(RECORDS SHOWN begins)

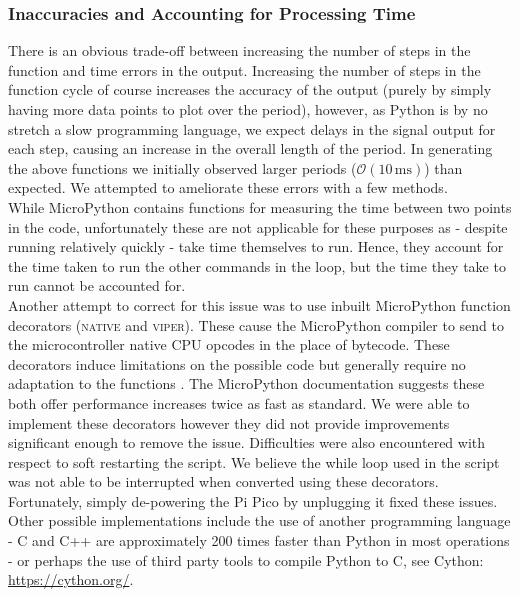\documentclass[%
 reprint,
 amsmath,amssymb,
 aps,
]{revtex4-2}
\begin{document}
        \subsubsection{Inaccuracies and Accounting for Processing Time}
        There is an obvious trade-off between increasing the number of steps in the function and time errors in the output. Increasing the number of steps in the function cycle of course increases the accuracy of the output (purely by simply having more data points to plot over the period), however, as Python is by no stretch a slow programming language, we expect delays in the signal output for each step, causing an increase in the overall length of the period. In generating the above functions we initially observed larger periods ($\mathcal{O}(10\,\text{ms})$) than expected. We attempted to ameliorate these errors with a few methods.\\

        While MicroPython contains functions for measuring the time between two points in the code, unfortunately these are not applicable for these purposes as - despite running relatively quickly - take time themselves to run. Hence, they account for the time taken to run the other commands in the loop, but the time they take to run cannot be accounted for.\\

        Another attempt to correct for this issue was to use inbuilt MicroPython function decorators (\textsc{native} and \textsc{viper}). These cause the MicroPython compiler to send to the microcontroller native CPU opcodes in the place of bytecode. These decorators induce limitations on the possible code but generally require no adaptation to the functions \cite{micropython}. The MicroPython documentation suggests these both offer performance increases twice as fast as standard. We were able to implement these decorators however they did not provide improvements significant enough to remove the issue. Difficulties were also encountered with respect to soft restarting the script. We believe the while loop used in the script was not able to be interrupted when converted using these decorators. Fortunately, simply de-powering the Pi Pico by unplugging it fixed these issues.\\

        Other possible implementations include the use of another programming language - C and C++ are approximately 200 times faster than Python in most operations \cite{ucd} - or perhaps the use of third party tools to compile Python to C, see Cython: \url{https://cython.org/}.\\
\end{document}
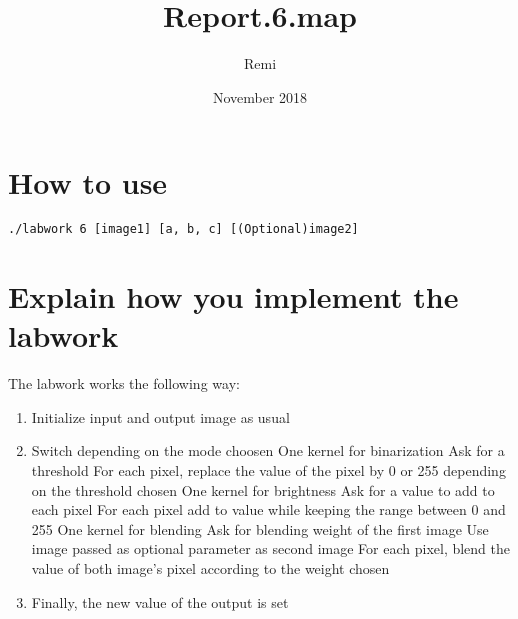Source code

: \documentclass{article}
\title{ Report.6.map}
\author{Remi}
\date{November 2018}
\begin{document}
\maketitle

\section{How to use}

\begin{verbatim}
./labwork 6 [image1] [a, b, c] [(Optional)image2]
\end{verbatim}

\section{Explain how you implement the labwork}

The labwork works the following way:
\begin{enumerate}  
\item Initialize input and output image as usual
\item Switch depending on the mode choosen
    \subitem One kernel for binarization
        \subsubitem Ask for a threshold
        \subsubitem For each pixel, replace the value of the pixel by 0 or 255 depending on the threshold chosen
    \subitem One kernel for brightness
        \subsubitem Ask for a value to add to each pixel
        \subsubitem For each pixel add to value while keeping the range between 0 and 255
    \subitem One kernel for blending
        \subsubitem Ask for blending weight of the first image
        \subsubitem Use image passed as optional parameter as second image
        \subsubitem For each pixel, blend the value of both image's pixel according to the weight chosen
\item Finally, the new value of the output is set
\end{enumerate}
\end{document}

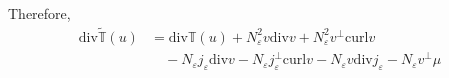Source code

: \documentclass[a4paper]{article}
\renewcommand{\div}{\mathrm{div}}
\newcommand{\curl}{\mathrm{curl}}
\begin{document}
Therefore,
\begin{align}
  \div \tilde{\mathbb{T}}(u) &= \div \mathbb{T}(u) + N_\varepsilon^2 v \div v + N_\varepsilon^2 v^\perp \curl v \nonumber \\
  &\quad - N_\varepsilon j_\varepsilon \div v - N_\varepsilon j_\varepsilon^\perp \curl v - N_\varepsilon v \div j_\varepsilon - N_\varepsilon v^\perp \mu
  \label{eqn:simp_div_mod_stress_energy}
\end{align}
\end{document}
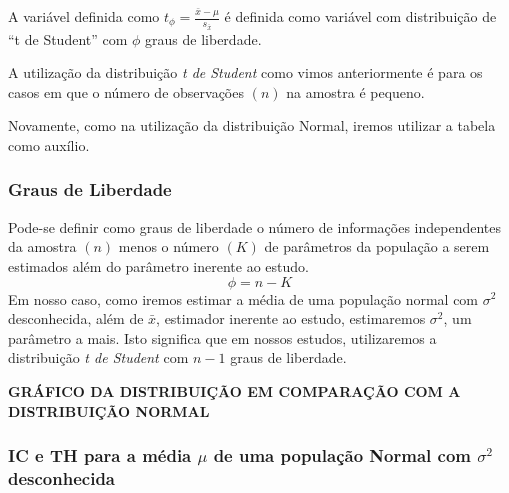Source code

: \documentclass[oneside,a4paper,12pt]{article}
\begin{document}
A variável definida como $t_{\phi} = \displaystyle \frac{\bar{x} - \mu}{s_{\bar{x}}}$ é definida como variável com distribuição de ``t de Student'' com $\phi$ graus de liberdade.

A utilização da distribuição \emph{t de Student} como vimos anteriormente é para os casos em que o número de observações $(n)$ na amostra é pequeno.

Novamente, como na utilização da distribuição Normal, iremos utilizar a tabela como auxílio.

\subsubsection{Graus de Liberdade}
Pode-se definir como graus de liberdade o número de informações independentes da amostra $(n)$ menos o número $(K)$ de parâmetros da população a serem estimados além do parâmetro inerente ao estudo.
$$\phi = n - K$$
Em nosso caso, como iremos estimar a média de uma população normal com $\sigma^2$ desconhecida, além de $\bar{x}$, estimador inerente ao estudo, estimaremos $\sigma^2$, um parâmetro a mais. Isto significa que em nossos estudos, utilizaremos a distribuição \emph{t de Student} com $n - 1$ graus de liberdade.

\textbf{GRÁFICO DA DISTRIBUIÇÃO EM COMPARAÇÃO COM A DISTRIBUIÇÃO NORMAL}

\subsubsection{IC e TH para a média $\mu$ de uma população Normal com $\sigma^2$ desconhecida}
\end{document}
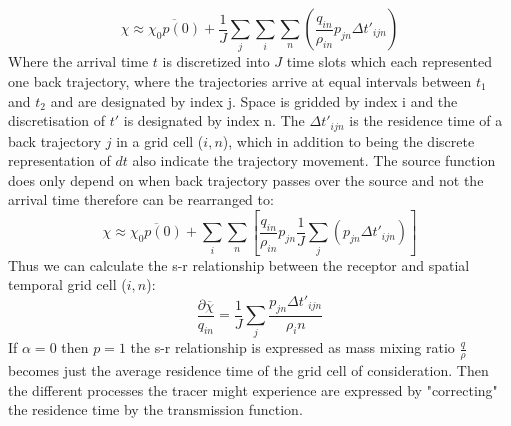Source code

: \begin{equation}\label{eq:discrete_mix_ratio}
    \chi \approx \overline{\chi_0p(0)} + \frac{1}{J} \sum_j \sum_i \sum_n \left(\frac{q_{in}}{\rho_{in}}p_{jn}\Delta t'_{ijn}\right)
\end{equation}
Where the arrival time $t$ is discretized into $J$ time slots which each represented one back trajectory, where the trajectories arrive at equal intervals between $t_1$ and $t_2$ and are designated by index j. Space is gridded by index i and the discretisation of $t'$ is designated by index n. The $\Delta t'_{ijn}$ is the residence time of a back trajectory $j$ in a grid cell ($i,n$), which in addition to being the discrete representation of $dt$ also indicate the trajectory movement. The source function does only depend on when back trajectory passes over the source and not the arrival time therefore  can be rearranged to:
\begin{equation}
    \chi \approx \overline{\chi_0p(0)} + \sum_i \sum_n \left[\frac{q_{in}}{\rho_{in}}p_{jn} \frac{1}{J}\sum_j (p_{jn}\Delta t'_{ijn})\right]
\end{equation}
Thus we can calculate the s-r relationship between the receptor and spatial temporal grid cell ($i,n$):
\begin{equation}
    \frac{\partial \overline{\chi}}{q_{in}} = \frac{1}{J} \sum_j \frac{p_{jn} \Delta t'_{ijn}}{\rho_in}
\end{equation}
If $\alpha=0$ then $p=1$ the s-r relationship is expressed as mass mixing ratio $\frac{q}{\rho}$ becomes just the average residence time of the grid cell of consideration. Then the different processes the tracer might experience are expressed by "correcting" the residence time by the transmission function. 


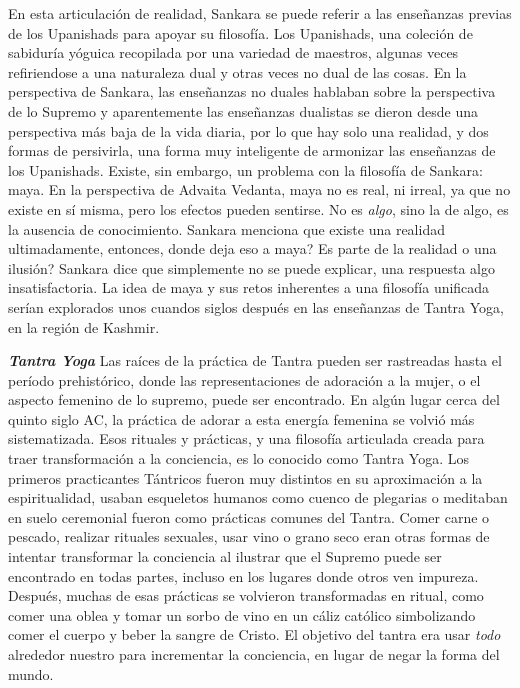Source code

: En esta articulación de realidad, Sankara se puede referir a las enseñanzas previas de los Upanishads para apoyar su filosofía. Los Upanishads, una coleción de sabiduría yóguica recopilada por una variedad de maestros, algunas veces refiriendose a una naturaleza dual y otras veces no dual de las cosas. En la perspectiva de Sankara, las enseñanzas no duales hablaban sobre la perspectiva de lo Supremo y aparentemente las enseñanzas dualistas se dieron desde una perspectiva más baja de la vida diaria, por lo que hay solo una realidad, y dos formas de persivirla, una forma muy inteligente de armonizar las enseñanzas de los Upanishads. Existe, sin embargo, un problema con la filosofía de Sankara: maya. En la perspectiva de Advaita Vedanta, maya no es real, ni irreal, ya que no existe en sí misma, pero los efectos pueden sentirse. No es \textit{algo}, sino la  de algo, es la ausencia de conocimiento. Sankara menciona que existe una realidad ultimadamente, entonces, donde deja eso a maya? Es parte de la realidad o una ilusión? Sankara dice que simplemente no se puede explicar, una respuesta algo insatisfactoria. La idea de maya y sus retos inherentes a una filosofía unificada serían explorados unos cuandos siglos despu\'es en las enseñanzas de Tantra Yoga, en la región de Kashmir.

\textbf{\textit{Tantra Yoga}}
Las raíces de la práctica de Tantra pueden ser rastreadas hasta el período prehistórico, donde las representaciones de adoración a la mujer, o el aspecto femenino de lo supremo, puede ser encontrado. En algún lugar cerca del quinto siglo AC, la práctica de adorar a esta energía femenina se volvió más sistematizada. Esos rituales y prácticas, y una filosofía articulada creada para traer transformación a la conciencia, es lo conocido como Tantra Yoga. Los primeros practicantes Tántricos fueron muy distintos en su aproximación a la espiritualidad, usaban esqueletos humanos como cuenco de plegarias o meditaban en suelo ceremonial fueron como prácticas comunes del Tantra. Comer carne o pescado, realizar rituales sexuales, usar vino o grano seco eran otras formas de intentar transformar la conciencia al ilustrar que el Supremo puede ser encontrado en todas partes, incluso en los lugares donde otros ven impureza. Despu\'es, muchas de esas prácticas se volvieron transformadas en ritual, como comer una oblea y tomar un sorbo de vino en un cáliz católico simbolizando comer el cuerpo y beber la sangre de Cristo. El objetivo del tantra era usar \textit{todo} alrededor nuestro para incrementar la conciencia, en lugar de negar la forma del mundo.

(RECORDS SHOWN ends)

[EXERCISE DESCRIPTION]
Filter the material above down to the lines that hold the word "curl".

[EXERCISE ANSWER]
\newcommand{\curl}{\mathrm{curl}}
  \div \tilde{\mathbb{T}}(u) &= \div \mathbb{T}(u) + N_\varepsilon^2 v \div v + N_\varepsilon^2 v^\perp \curl v \nonumber \\
  &\quad - N_\varepsilon j_\varepsilon \div v - N_\varepsilon j_\varepsilon^\perp \curl v - N_\varepsilon v \div j_\varepsilon - N_\varepsilon v^\perp \mu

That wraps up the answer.